Terminó de repostar, colgó la manguera y el dinero siguió subiendo: el surtidor no dejó de cobrar
Si ya los precios del gasoil y de la gasolina ya están por las nubes, imaginaos que siguiera subiendo incluso después de haber dejado de llenar el depósito del coche, algo que le ha pasado a un cliente de una gasolinera al noroeste de Los Ángeles.

Normalmente, solemos tener unos problemas determinados a la hora de repostar combustible. Desde marzo de este año, el principal es el precio, algo que hemos notado todos en nuestros bolsillos y, por lo que parece, seguirá pasando en el futuro. Eso es algo que duele, en principio, hasta que dejamos la manguera colgada en su surtidor correspondiente (se supone).
El otro es que tengamos el problema de que no sale combustible de dicha manguera. Muchas veces se debe a haber colocado la manguera en una posición demasiado profunda, aunque en otros casos se debe a que sale a tanta presión que es demasiado para lo que admite el coche, de manera que no le da tiempo a los vapores a salir, de manera que se forma un vacío dentro del tubo y, al detectar esto, el sistema de repostaje detiene el flujo del combustible que viaja hacia el depósito.

Una gasolina en Estados Unidos decide no parar de contar la gasolina
En ocasiones, sucede exactamente lo contrario.
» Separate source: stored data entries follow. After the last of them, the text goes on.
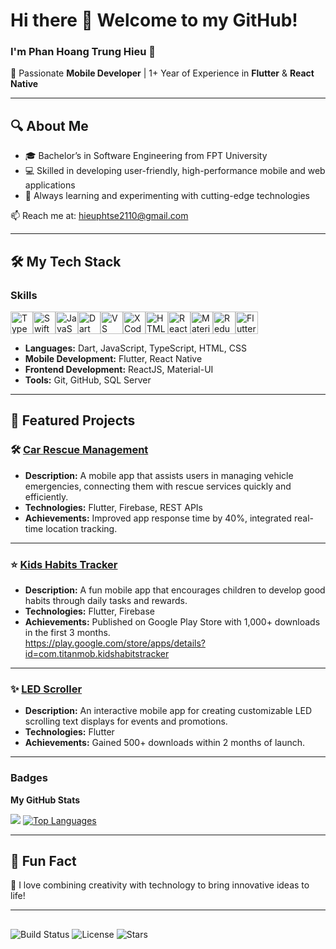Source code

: # Hi there 👋 Welcome to my GitHub!

### I'm **Phan Hoang Trung Hieu** 🌟  
🚀 Passionate **Mobile Developer** | 1+ Year of Experience in **Flutter** & **React Native**  

---

## 🔍 About Me  
- 🎓 Bachelor’s in Software Engineering from FPT University  
- 💻 Skilled in developing user-friendly, high-performance mobile and web applications  
- 🌱 Always learning and experimenting with cutting-edge technologies  

📫 Reach me at: [hieuphtse2110@gmail.com](mailto:hieuphtse2110@gmail.com)  

---

## 🛠️ My Tech Stack  
### Skills  

<p align="left"> <a href="https://www.typescriptlang.org/" target="_blank" rel="noreferrer"><img src="https://raw.githubusercontent.com/danielcranney/readme-generator/main/public/icons/skills/typescript-colored.svg" width="36" height="36" alt="TypeScript" /></a><a href="https://developer.apple.com/swift/" target="_blank" rel="noreferrer"><img src="https://raw.githubusercontent.com/danielcranney/readme-generator/main/public/icons/skills/swift-colored.svg" width="36" height="36" alt="Swift" /></a><a href="https://developer.mozilla.org/en-US/docs/Web/JavaScript" target="_blank" rel="noreferrer"><img src="https://raw.githubusercontent.com/danielcranney/readme-generator/main/public/icons/skills/javascript-colored.svg" width="36" height="36" alt="JavaScript" /></a><a href="https://dart.dev/" target="_blank" rel="noreferrer"><img src="https://raw.githubusercontent.com/danielcranney/readme-generator/main/public/icons/skills/dart-colored.svg" width="36" height="36" alt="Dart" /></a><a href="https://code.visualstudio.com/" target="_blank" rel="noreferrer"><img src="https://raw.githubusercontent.com/danielcranney/readme-generator/main/public/icons/skills/visualstudiocode.svg" width="36" height="36" alt="VS Code" /></a><a href="https://www.xcode.com" target="_blank" rel="noreferrer"><img src="https://raw.githubusercontent.com/danielcranney/readme-generator/main/public/icons/skills/xcode.svg" width="36" height="36" alt="XCode" /></a><a href="https://developer.mozilla.org/en-US/docs/Glossary/HTML5" target="_blank" rel="noreferrer"><img src="https://raw.githubusercontent.com/danielcranney/readme-generator/main/public/icons/skills/html5-colored.svg" width="36" height="36" alt="HTML5" /></a><a href="https://reactjs.org/" target="_blank" rel="noreferrer"><img src="https://raw.githubusercontent.com/danielcranney/readme-generator/main/public/icons/skills/react-colored.svg" width="36" height="36" alt="React" /></a><a href="https://mui.com/" target="_blank" rel="noreferrer"><img src="https://raw.githubusercontent.com/danielcranney/readme-generator/main/public/icons/skills/materialui-colored.svg" width="36" height="36" alt="Material UI" /></a><a href="https://redux.js.org/" target="_blank" rel="noreferrer"><img src="https://raw.githubusercontent.com/danielcranney/readme-generator/main/public/icons/skills/redux-colored.svg" width="36" height="36" alt="Redux" /></a><a href="https://flutter.dev/" target="_blank" rel="noreferrer"><img src="https://raw.githubusercontent.com/danielcranney/readme-generator/main/public/icons/skills/flutter-colored.svg" width="36" height="36" alt="Flutter" /></a> </p> 

 
- **Languages:** Dart, JavaScript, TypeScript, HTML, CSS  
- **Mobile Development:** Flutter, React Native  
- **Frontend Development:** ReactJS, Material-UI  
- **Tools:** Git, GitHub, SQL Server  

---

## 🚀 Featured Projects  

### 🛠️ [Car Rescue Management](https://github.com/your-repo-link)  
- **Description:** A mobile app that assists users in managing vehicle emergencies, connecting them with rescue services quickly and efficiently.  
- **Technologies:** Flutter, Firebase, REST APIs  
- **Achievements:** Improved app response time by 40%, integrated real-time location tracking.  

---

### ⭐ [Kids Habits Tracker](https://play.google.com/store/apps/details?id=com.titanmob.kidshabitstracker)  
- **Description:** A fun mobile app that encourages children to develop good habits through daily tasks and rewards.  
- **Technologies:** Flutter, Firebase  
- **Achievements:** Published on Google Play Store with 1,000+ downloads in the first 3 months.  
https://play.google.com/store/apps/details?id=com.titanmob.kidshabitstracker
---

### ✨ [LED Scroller](https://github.com/your-repo-link)  
- **Description:** An interactive mobile app for creating customizable LED scrolling text displays for events and promotions.  
- **Technologies:** Flutter  
- **Achievements:** Gained 500+ downloads within 2 months of launch.  

---

### Badges

<b>My GitHub Stats</b>

<a href="http://www.github.com/zeddricc"><img src="https://github-readme-streak-stats.herokuapp.com/?user=zeddricc&stroke=ffffff&background=1c1917&ring=0891b2&fire=0891b2&currStreakNum=ffffff&currStreakLabel=0891b2&sideNums=ffffff&sideLabels=ffffff&dates=ffffff&hide_border=true" /></a>
<a href="https://github.com/zeddricc" align="left"><img src="https://github-readme-stats.vercel.app/api/top-langs/?username=zeddricc&langs_count=10&title_color=0891b2&text_color=ffffff&icon_color=0891b2&bg_color=1c1917&hide_border=true&locale=en&custom_title=Top%20%Languages" alt="Top Languages" /></a>

---

## 🌟 Fun Fact  
🌌 I love combining creativity with technology to bring innovative ideas to life!  

---
## 

![Build Status](https://img.shields.io/badge/build-passing-brightgreen)
![License](https://img.shields.io/badge/license-MIT-blue)
![Stars](https://img.shields.io/github/stars/zeddricc/led-scroller)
En una de las múltiples estaciones de ARCO (una cadena de gasolineras estadounidense) en Northridge, este pasado fin de semana, a un conductor le pasó algo de lo más extraño. Pudo repostar con total calma con su vehículo, rellenar el depósito y colgar la manguera, como es habitual.
Frente a otras alternativas como Costco o Mobil, ARCO es de media la opción más low cost en esa parte de Estados Unidos. Mientras que en otras gasolineras la media es de 5,29 dólares el galón para gasolina convencional (el equivalente a 1,2 €/l de combustible), en ARCO la media se sitúa en estos momentos en unos 4,89 dólares el galón - es decir, unos 1,11 €/l aproximadamente.
El surtidor no paró, ni tampoco el contador del importe
Ahora bien, en esta gasolinera ubicada al noroeste de Los Ángeles pasó algo de lo más extraño: el contador del importe continuó subiendo sin parar al mismo ritmo, incluso después de que hubiera dejado de apretar el gatillo de la manguera e incluso con la manguera ya colgada y apagada. Este cliente no dudó en sacar el móvil y grabar lo que estaba ocurriendo con ese surtidor.

Al ver desde el interior del recinto la situación, un empleado intervino para ver lo que estaba sucediendo y comprobar que, en efecto, ya no estaba repostando pero el contador seguía subiendo poco a poco. Seguía mostrando como si estuviera echando galones de combustible, así como su precio correspondiente - en este caso, este tipo de gasolineras sólo funciona con prepago, de modo que este cliente ya había abonado la cantidad que iba a repostar (y de hecho ya había repostado).
Todo quedó en un susto (para la cartera)
La reacción del empleado de ARCO fue la de ofrecer una devolución por las molestias, si bien se elevó una queja y toda la gasolinera al completo fue investigada inmediatamente después de lo sucedido, según el condado de Los Ángeles. Pocos días después de este susto, las autoridades confirman que el surtidor ya está funcionando como es debido.
Una situación también poco habitual, pero no por ello imposible, es que la manguera siga echando combustible incluso después de parar, con el peligro de llenar más de lo deseado el depósito. En esos casos, las mangueras cuentan con un mecanismo interno, o bien se paran al volver a colocarlas en su lugar en el surtidor. En caso de emergencia, también suele haber un botón de Stop situado cerca de los pilares de soporte.